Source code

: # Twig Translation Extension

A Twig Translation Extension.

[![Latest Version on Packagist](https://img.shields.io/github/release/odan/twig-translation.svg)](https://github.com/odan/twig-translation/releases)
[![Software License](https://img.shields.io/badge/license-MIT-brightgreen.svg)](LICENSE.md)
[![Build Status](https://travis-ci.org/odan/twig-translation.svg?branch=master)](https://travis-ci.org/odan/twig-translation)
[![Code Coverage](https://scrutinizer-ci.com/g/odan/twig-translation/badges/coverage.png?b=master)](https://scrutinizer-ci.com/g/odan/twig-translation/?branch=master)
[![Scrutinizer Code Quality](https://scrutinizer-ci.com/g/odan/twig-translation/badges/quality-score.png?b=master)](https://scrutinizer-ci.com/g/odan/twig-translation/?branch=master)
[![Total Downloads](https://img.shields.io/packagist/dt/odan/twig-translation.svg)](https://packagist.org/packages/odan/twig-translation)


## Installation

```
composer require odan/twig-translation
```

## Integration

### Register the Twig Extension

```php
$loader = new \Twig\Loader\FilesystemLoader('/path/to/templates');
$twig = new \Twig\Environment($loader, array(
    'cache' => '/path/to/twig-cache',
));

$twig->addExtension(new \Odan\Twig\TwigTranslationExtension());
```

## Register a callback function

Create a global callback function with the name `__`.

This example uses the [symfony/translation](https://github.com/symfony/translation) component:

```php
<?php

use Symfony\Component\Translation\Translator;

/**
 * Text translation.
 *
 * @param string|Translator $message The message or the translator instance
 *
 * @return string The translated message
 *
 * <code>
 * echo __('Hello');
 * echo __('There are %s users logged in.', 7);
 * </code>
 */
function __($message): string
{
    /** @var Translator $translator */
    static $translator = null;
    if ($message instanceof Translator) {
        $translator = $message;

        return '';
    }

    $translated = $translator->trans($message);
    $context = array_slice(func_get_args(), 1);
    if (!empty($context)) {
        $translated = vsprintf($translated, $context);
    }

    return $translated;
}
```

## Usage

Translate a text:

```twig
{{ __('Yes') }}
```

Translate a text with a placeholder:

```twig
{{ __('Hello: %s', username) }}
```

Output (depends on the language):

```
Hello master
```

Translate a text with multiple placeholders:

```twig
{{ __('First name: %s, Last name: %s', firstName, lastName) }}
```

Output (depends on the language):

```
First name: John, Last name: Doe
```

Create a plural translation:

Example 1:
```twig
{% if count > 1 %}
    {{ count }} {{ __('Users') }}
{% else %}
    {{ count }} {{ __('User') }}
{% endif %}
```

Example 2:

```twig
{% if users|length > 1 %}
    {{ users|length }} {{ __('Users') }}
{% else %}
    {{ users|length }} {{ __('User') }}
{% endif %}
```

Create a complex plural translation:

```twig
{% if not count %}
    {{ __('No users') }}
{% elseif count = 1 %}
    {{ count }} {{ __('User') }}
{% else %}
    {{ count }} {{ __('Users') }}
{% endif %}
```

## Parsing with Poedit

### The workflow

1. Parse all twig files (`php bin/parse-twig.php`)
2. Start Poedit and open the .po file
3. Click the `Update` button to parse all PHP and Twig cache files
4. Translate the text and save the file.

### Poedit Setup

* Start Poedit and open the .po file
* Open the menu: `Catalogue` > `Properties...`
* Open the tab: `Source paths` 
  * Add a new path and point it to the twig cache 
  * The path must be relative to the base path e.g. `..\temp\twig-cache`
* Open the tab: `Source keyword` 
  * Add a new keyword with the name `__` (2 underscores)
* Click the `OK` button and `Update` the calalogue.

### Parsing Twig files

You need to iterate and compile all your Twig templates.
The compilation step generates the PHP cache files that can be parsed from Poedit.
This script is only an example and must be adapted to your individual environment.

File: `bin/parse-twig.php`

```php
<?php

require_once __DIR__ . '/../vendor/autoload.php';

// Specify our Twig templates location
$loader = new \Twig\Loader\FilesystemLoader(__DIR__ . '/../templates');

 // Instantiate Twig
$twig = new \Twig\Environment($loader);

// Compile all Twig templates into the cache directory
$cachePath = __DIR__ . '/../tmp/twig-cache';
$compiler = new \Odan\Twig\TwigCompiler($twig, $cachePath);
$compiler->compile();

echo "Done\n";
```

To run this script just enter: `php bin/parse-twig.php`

======

▶ What the exercise asks
Repeat, character for character, the lines of the material above from the line with "the twig cache" through the line with "This script is".

▶ Solved exercise
  * Add a new path and point it to the twig cache 
  * The path must be relative to the base path e.g. `..\temp\twig-cache`
* Open the tab: `Source keyword` 
  * Add a new keyword with the name `__` (2 underscores)
* Click the `OK` button and `Update` the calalogue.

### Parsing Twig files

You need to iterate and compile all your Twig templates.
The compilation step generates the PHP cache files that can be parsed from Poedit.
This script is only an example and must be adapted to your individual environment.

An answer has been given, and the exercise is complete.